Cybersecurity Capability Developer Subject Matter Expert

M&S Consulting was conceived in 2002 with the vision of creating highly effective teams of elite consultants to deliver strategic process and technology solutions to enterprise organizations across the US. Our commitment to delivery in complex environments and long-term customer success has merged process and technology into innovative solutions, established deep pockets of expertise, and enabled innovative transformation for evolving businesses.

We have intentionally cultivated steady growth focused on being approachable and helpful to our dearly valued clients and closely cared-for employees. M&S people simply “care hard”, and this reflects in our work products, our interactions, and our culture.

M&S Consulting is seeking a detail-oriented and proactiveCybersecurity Capability Developer Subject Matter Expertto join our team in Huntsville, AL or Clarksburg, WV. The position will be part of an Enterprise Security Operations Center 24/7/365 Watch Floor team providing Threat Detection engineering. The position requires expertise in security analytics, data correlation, threat intelligence, and automation within a Security Information and Event Management (SIEM) platform or equivalent detection systems.

*This position requires: Active Top-Secret Clearance with eligibility for SCI and you must be on site. This is not a remote position.

Primary Responsibilities:

• Develop, implement, and maintain detection rules to identify malicious behaviors.
• Optimize detection efficacy by reducing false positives and increasing true positive rates
• Document detection processes, methodologies, and workflows.
• Share insights and mentor team members on best practices in threat detection.
• Design, develop, and maintain cybersecurity tools, scripts, and capabilities that enhance operational effectiveness within the ESOC watch floor.
• Create automation solutions to streamline processes for threat detection, incident triage, response workflows, and reporting, ensuring faster and more efficient security operations.
• Integrate security technologies and data sources to improve detection, monitoring, and response capabilities
• Continuously test and optimize developed capabilities, ensuring their functionality and efficiency during live security operations

Required Skills:

• Active Top-Secret Clearance with eligibility for SCI
• US Citizenship
• 10+ years of experience
• Experience with Splunk Enterprise Security
• Familiarity with all related aspects of cybersecurity operations and security architecture
• In-depth knowledge of network and application protocols, cyber vulnerabilities and exploitation techniques and cyber threat/adversary methodologies.

Preferred Skills:

• Strong expertise in SIEM platforms and familiarity with query languages (e.g. SPL, KQL).
• Understanding of malware behaviors, threat actors, and attack tactics (MITRE ATT&CK).
• Experience with automation and scripting (e.g., Python, PowerShell).
• Ability to independently assess and improve detection rules.
• Excellent troubleshooting and documentation skills.
• Experience with Microsoft Sentinel
• Experience with FBI, DHS, IC, and DoD Networks.
• Experience with mitigation development against malicious cyber activity
• One of the following certifications:
  • GIAC Continuous Monitoring Certification (GMON)
  • GIAC Certified Incident Handler (GCIH)
  • GIAC Certified Forensic Analyst (GCFA)
  • GIAC Certified Intrusion Analyst (GCIA)
  • GIAC Network Forensic Analyst (GNFA)
  • GIAC Cloud Threat Detection (GCTD)
  • GIAC Cloud Forensics Responder (GCFR)
  • Certified Information Systems Security Professional (CISSP)

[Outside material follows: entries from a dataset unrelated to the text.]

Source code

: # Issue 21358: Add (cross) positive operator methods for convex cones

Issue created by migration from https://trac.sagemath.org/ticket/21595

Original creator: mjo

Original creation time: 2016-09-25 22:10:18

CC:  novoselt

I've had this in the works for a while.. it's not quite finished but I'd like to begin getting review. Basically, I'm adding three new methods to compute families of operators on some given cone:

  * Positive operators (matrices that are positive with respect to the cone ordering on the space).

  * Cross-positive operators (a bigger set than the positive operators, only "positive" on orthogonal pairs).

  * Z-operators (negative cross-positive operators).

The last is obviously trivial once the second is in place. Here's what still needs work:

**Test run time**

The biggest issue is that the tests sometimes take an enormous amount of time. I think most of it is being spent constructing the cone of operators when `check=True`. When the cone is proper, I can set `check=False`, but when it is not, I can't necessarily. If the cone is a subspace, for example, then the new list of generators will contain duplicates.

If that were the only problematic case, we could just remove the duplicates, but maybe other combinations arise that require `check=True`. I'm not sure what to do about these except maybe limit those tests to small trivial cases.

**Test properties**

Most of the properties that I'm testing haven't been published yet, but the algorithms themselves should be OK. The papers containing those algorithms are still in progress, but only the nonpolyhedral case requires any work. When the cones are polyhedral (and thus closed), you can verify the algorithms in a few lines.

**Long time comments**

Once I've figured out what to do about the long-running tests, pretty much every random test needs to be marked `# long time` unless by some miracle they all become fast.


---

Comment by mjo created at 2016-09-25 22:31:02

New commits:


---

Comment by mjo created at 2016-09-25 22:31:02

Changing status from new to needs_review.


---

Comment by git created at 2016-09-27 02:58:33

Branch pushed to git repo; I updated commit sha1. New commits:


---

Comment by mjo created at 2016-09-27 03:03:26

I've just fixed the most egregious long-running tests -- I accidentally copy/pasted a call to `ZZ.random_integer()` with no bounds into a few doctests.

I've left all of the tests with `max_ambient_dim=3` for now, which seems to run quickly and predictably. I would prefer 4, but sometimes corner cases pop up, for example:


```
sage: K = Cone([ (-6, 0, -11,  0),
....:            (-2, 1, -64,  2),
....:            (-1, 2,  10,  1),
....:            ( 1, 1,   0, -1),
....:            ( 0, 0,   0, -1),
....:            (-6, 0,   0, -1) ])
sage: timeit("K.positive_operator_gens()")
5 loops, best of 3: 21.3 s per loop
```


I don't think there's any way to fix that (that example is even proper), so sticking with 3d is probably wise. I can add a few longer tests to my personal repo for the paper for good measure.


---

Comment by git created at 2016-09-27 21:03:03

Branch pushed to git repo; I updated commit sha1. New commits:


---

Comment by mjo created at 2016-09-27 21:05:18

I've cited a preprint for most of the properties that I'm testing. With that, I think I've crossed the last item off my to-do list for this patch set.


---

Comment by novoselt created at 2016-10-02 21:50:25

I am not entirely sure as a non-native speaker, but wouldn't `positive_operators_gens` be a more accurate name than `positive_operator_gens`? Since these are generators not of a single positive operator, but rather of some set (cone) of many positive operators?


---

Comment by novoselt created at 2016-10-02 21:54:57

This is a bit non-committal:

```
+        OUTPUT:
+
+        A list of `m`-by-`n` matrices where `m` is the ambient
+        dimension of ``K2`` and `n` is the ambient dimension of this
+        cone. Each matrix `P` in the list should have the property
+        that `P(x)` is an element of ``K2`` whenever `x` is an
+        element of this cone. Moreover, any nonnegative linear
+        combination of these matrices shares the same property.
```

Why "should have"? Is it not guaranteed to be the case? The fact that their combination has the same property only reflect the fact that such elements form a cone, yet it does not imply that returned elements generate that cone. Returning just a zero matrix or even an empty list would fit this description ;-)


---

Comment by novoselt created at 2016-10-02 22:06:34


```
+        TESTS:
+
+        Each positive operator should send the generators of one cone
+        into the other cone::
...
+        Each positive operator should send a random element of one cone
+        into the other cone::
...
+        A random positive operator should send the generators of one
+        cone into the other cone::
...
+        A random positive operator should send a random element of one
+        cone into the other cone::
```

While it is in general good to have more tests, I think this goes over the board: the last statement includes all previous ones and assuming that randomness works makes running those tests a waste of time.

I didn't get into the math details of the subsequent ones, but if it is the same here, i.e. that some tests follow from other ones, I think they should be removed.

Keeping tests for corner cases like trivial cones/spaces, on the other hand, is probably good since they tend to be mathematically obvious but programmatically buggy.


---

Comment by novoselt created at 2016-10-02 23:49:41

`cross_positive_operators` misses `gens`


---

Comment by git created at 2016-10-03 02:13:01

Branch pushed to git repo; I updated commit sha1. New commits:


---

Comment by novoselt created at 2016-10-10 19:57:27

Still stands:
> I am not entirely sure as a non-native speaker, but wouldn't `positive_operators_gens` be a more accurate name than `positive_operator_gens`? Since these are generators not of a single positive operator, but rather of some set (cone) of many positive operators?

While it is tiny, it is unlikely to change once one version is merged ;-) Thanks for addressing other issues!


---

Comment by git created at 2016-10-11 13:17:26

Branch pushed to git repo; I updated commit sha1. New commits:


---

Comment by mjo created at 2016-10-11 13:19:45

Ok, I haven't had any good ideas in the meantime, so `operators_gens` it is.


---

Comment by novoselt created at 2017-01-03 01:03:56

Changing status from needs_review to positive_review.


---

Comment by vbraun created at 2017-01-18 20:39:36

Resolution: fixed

*M&S Consulting proactively fulfills its role as an equal opportunity employer. We do not discriminate against any employee or applicant for employment because of race, color, sex, religion, age, sexual orientation, gender identity and expression, national origin, marital status, physical or mental disability, status as a protected veteran, or any other characteristic protected by law.